- _Your assignment_: Beneath this instruction is a block of data; output from it exactly the lines that run from the one containing "U SystemVerilog jeziku" through the one containing "parnu i neparnu)", inclusive.

- _Supplied data_:
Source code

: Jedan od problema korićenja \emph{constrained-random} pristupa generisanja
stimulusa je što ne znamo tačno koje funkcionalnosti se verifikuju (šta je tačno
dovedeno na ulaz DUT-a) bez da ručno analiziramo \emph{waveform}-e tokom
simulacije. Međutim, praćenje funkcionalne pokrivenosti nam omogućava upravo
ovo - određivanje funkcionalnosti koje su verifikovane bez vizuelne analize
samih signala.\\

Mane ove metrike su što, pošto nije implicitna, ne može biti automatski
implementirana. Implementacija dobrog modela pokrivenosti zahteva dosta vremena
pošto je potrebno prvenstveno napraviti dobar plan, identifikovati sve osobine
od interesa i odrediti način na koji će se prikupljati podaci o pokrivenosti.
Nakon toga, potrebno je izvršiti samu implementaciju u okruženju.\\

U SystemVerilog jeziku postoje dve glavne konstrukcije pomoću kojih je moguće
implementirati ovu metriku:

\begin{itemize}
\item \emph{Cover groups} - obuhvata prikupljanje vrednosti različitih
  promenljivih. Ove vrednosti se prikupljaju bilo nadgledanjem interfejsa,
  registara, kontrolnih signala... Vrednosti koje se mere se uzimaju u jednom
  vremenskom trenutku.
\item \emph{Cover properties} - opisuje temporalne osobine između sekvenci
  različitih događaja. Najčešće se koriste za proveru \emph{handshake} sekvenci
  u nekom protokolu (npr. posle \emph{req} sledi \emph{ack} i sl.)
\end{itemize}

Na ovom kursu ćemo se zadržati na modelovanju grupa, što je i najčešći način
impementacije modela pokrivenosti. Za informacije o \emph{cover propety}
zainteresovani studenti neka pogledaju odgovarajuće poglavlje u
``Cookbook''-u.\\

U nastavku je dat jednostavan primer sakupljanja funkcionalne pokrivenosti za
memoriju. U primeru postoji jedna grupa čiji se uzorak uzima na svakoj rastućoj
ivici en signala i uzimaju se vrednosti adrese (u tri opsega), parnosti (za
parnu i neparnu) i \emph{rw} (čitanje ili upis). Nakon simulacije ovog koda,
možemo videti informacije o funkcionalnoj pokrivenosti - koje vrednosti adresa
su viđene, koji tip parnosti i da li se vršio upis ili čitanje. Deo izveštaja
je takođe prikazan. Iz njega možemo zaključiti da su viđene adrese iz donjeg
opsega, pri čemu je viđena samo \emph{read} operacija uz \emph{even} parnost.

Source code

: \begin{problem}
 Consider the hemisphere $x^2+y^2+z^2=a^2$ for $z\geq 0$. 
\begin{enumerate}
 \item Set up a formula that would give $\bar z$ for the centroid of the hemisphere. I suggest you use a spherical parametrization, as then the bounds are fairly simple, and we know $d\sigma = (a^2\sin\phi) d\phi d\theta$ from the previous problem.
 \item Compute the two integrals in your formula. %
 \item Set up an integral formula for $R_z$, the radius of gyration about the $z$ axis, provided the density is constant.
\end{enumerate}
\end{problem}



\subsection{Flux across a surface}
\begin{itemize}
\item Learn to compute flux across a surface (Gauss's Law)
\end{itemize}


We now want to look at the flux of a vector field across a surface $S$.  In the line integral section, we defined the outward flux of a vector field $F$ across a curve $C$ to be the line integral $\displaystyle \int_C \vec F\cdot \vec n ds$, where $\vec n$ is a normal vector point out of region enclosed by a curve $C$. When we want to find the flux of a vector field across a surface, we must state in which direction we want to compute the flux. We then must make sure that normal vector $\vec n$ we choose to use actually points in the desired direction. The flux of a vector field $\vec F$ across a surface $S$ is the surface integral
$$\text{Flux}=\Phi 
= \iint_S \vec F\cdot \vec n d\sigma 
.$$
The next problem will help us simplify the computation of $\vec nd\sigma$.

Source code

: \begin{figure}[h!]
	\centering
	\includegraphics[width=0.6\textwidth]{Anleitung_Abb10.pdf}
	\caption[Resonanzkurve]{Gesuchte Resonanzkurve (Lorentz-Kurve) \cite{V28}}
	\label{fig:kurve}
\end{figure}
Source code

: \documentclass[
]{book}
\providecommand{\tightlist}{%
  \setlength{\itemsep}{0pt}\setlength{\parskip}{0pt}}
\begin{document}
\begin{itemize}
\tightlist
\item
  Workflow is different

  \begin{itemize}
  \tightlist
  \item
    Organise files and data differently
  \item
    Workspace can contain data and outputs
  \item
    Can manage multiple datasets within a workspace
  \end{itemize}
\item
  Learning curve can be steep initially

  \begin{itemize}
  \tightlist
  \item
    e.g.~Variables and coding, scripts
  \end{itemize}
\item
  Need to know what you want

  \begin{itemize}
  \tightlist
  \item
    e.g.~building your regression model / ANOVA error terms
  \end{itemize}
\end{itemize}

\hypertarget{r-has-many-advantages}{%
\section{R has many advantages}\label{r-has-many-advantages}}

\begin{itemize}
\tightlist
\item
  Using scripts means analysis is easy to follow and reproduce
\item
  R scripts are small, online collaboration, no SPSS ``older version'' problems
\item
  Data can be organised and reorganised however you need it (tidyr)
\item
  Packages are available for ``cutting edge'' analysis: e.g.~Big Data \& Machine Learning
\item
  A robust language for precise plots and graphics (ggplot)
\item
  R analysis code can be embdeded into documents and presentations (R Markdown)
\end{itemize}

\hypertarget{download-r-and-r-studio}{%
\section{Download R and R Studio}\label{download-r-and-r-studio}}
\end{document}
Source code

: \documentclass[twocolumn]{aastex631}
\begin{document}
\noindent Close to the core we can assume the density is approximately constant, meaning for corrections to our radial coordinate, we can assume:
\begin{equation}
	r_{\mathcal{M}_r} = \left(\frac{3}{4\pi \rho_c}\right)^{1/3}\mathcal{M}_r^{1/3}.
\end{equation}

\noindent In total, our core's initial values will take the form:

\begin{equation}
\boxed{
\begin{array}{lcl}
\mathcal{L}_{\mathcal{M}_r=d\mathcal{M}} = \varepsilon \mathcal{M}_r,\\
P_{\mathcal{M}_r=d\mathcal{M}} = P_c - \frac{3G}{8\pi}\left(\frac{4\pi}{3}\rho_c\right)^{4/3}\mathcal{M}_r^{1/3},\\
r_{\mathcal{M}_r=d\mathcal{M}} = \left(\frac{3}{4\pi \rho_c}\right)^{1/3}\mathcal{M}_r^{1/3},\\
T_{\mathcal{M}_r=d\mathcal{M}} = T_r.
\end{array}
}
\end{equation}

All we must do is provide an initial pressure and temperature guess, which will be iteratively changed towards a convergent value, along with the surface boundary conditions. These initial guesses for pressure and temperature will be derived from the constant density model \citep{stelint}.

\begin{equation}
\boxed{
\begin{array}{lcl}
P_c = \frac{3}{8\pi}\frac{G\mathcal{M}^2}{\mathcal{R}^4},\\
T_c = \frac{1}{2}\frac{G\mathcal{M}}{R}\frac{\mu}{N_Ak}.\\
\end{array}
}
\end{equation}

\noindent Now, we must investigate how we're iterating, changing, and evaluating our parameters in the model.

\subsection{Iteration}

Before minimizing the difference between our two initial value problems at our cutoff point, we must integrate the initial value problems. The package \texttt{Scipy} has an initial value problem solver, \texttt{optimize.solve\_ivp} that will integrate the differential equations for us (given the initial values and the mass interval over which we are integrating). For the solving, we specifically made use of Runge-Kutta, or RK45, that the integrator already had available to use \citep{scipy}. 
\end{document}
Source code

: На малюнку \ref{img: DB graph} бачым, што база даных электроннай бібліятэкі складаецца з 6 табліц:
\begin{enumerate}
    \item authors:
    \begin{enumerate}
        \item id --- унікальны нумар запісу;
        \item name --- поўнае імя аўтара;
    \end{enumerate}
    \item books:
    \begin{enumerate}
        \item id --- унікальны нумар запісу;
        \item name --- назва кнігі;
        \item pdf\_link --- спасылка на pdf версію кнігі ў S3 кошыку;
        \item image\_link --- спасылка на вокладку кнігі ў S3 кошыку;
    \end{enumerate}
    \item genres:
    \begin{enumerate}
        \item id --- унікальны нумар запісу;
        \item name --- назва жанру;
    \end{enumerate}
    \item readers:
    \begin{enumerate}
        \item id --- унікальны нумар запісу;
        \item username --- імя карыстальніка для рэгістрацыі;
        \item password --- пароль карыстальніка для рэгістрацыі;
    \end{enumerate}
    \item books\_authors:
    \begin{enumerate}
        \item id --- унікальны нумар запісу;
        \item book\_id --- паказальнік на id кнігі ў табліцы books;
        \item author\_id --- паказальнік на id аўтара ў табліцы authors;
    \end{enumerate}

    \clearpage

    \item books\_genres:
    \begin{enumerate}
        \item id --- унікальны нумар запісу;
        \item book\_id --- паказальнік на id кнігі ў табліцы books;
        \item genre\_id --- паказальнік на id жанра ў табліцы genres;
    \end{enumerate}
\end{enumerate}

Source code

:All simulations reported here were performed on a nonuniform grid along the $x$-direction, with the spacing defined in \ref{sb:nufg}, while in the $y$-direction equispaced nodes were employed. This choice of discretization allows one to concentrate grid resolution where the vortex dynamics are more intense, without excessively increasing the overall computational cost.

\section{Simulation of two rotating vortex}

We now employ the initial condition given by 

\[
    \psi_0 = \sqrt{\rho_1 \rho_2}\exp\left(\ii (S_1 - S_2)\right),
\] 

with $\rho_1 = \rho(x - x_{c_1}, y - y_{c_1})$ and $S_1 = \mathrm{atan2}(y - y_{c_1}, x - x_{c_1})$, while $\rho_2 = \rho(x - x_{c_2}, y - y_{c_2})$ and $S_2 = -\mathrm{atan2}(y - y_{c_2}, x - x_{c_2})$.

- _Solved problem_:
U SystemVerilog jeziku postoje dve glavne konstrukcije pomoću kojih je moguće
implementirati ovu metriku:

\begin{itemize}
\item \emph{Cover groups} - obuhvata prikupljanje vrednosti različitih
  promenljivih. Ove vrednosti se prikupljaju bilo nadgledanjem interfejsa,
  registara, kontrolnih signala... Vrednosti koje se mere se uzimaju u jednom
  vremenskom trenutku.
\item \emph{Cover properties} - opisuje temporalne osobine između sekvenci
  različitih događaja. Najčešće se koriste za proveru \emph{handshake} sekvenci
  u nekom protokolu (npr. posle \emph{req} sledi \emph{ack} i sl.)
\end{itemize}

Na ovom kursu ćemo se zadržati na modelovanju grupa, što je i najčešći način
impementacije modela pokrivenosti. Za informacije o \emph{cover propety}
zainteresovani studenti neka pogledaju odgovarajuće poglavlje u
``Cookbook''-u.\\

U nastavku je dat jednostavan primer sakupljanja funkcionalne pokrivenosti za
memoriju. U primeru postoji jedna grupa čiji se uzorak uzima na svakoj rastućoj
ivici en signala i uzimaju se vrednosti adrese (u tri opsega), parnosti (za
parnu i neparnu) i \emph{rw} (čitanje ili upis). Nakon simulacije ovog koda,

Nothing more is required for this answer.